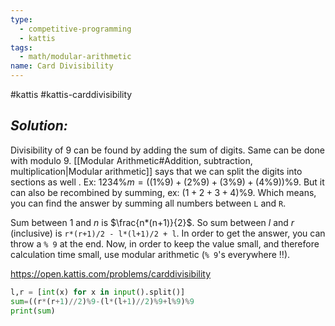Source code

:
 ```yaml
---
type:
  - competitive-programming
  - kattis
tags:
  - math/modular-arithmetic
name: Card Divisibility
---
```

#kattis #kattis-carddivisibility

## _Solution:_
Divisibility of 9 can be found by adding the sum of digits. Same can be done with modulo 9. [[Modular Arithmetic#Addition, subtraction, multiplication|Modular arithmetic]] says that we can split the digits into sections as well . Ex: $1234\%m=((1\%9)+(2\%9)+(3\%9)+(4\%9))\%9$. But it can also be recombined by summing, ex: $(1+2+3+4)\%9$. Which means, you can find the answer by summing all numbers between `L` and `R`.

Sum between $1$ and $n$ is $\frac{n*(n+1)}{2}$. So sum between $l$ and $r$ (inclusive) is `r*(r+1)/2 - l*(l+1)/2 + l`. In order to get the answer, you can throw a `% 9` at the end. Now, in order to keep the value small, and therefore calculation time small, use modular arithmetic (`% 9`'s everywhere ‼).

https://open.kattis.com/problems/carddivisibility
```python
l,r = [int(x) for x in input().split()]
sum=((r*(r+1)//2)%9-(l*(l+1)//2)%9+l%9)%9
print(sum)
```
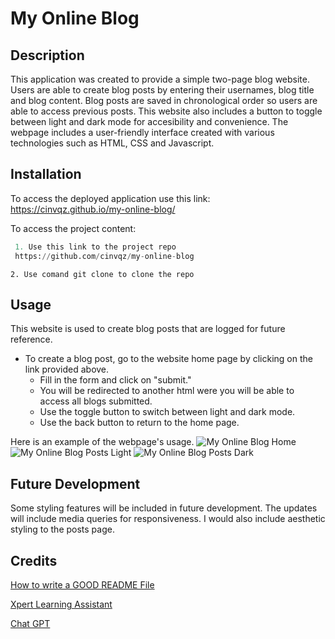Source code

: # My Online Blog


## Description

This application was created to provide a simple two-page blog website. Users are able to  create blog posts by entering their usernames, blog title and blog content. Blog posts are saved in chronological order so users are able to access previous posts. This website also includes a button to toggle between light and dark mode for accesibility and convenience. 
The webpage includes a user-friendly interface created with various technologies such as HTML, CSS and Javascript.

## Installation
To access the deployed application use this link:
https://cinvqz.github.io/my-online-blog/

To access the project content:
   ```python
    1. Use this link to the project repo
    https://github.com/cinvqz/my-online-blog
   ```
    2. Use comand git clone to clone the repo

## Usage
This website is used to create blog posts that are logged for future reference.
- To create a blog post, go to the website home page by clicking on the link provided above.
    - Fill in the form and click on "submit."
    - You will be redirected to another html were you will be able to access all blogs submitted.
    - Use the toggle button to switch between light and dark mode.
    - Use the back button to return to the home page.

Here is an example of the webpage's usage.
![My Online Blog Home](<assets/pictures/Screenshot 2024-06-20 at 8.39.30 PM.png>)
![My Online Blog Posts Light](<assets/pictures/Screenshot 2024-06-20 at 8.41.30 PM.png>)
![My Online Blog Posts Dark](<assets/pictures/Screenshot 2024-06-20 at 8.41.40 PM.png>)

## Future Development
Some styling features will be included in future development.
The updates will include media queries for responsiveness. I would also include aesthetic styling to the posts page. 

## Credits

[How to write a GOOD README File](https://www.freecodecamp.org/news/how-to-write-a-good-readme-file/)

[Xpert Learning Assistant](https://bootcampspot.instructure.com/courses/5281/external_tools/313)

[Chat GPT](https://chatgpt.com/)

=== Activity ===
Print again the material above, limited to the lines from the one holding "To access the project" through the last, inclusive.

=== Problem solution ===
To access the project content:
   ```python
    1. Use this link to the project repo
    https://github.com/cinvqz/my-online-blog
   ```
    2. Use comand git clone to clone the repo

## Usage
This website is used to create blog posts that are logged for future reference.
- To create a blog post, go to the website home page by clicking on the link provided above.
    - Fill in the form and click on "submit."
    - You will be redirected to another html were you will be able to access all blogs submitted.
    - Use the toggle button to switch between light and dark mode.
    - Use the back button to return to the home page.

Here is an example of the webpage's usage.
![My Online Blog Home](<assets/pictures/Screenshot 2024-06-20 at 8.39.30 PM.png>)
![My Online Blog Posts Light](<assets/pictures/Screenshot 2024-06-20 at 8.41.30 PM.png>)
![My Online Blog Posts Dark](<assets/pictures/Screenshot 2024-06-20 at 8.41.40 PM.png>)

## Future Development
Some styling features will be included in future development.
The updates will include media queries for responsiveness. I would also include aesthetic styling to the posts page. 

## Credits

[How to write a GOOD README File](https://www.freecodecamp.org/news/how-to-write-a-good-readme-file/)

[Xpert Learning Assistant](https://bootcampspot.instructure.com/courses/5281/external_tools/313)

[Chat GPT](https://chatgpt.com/)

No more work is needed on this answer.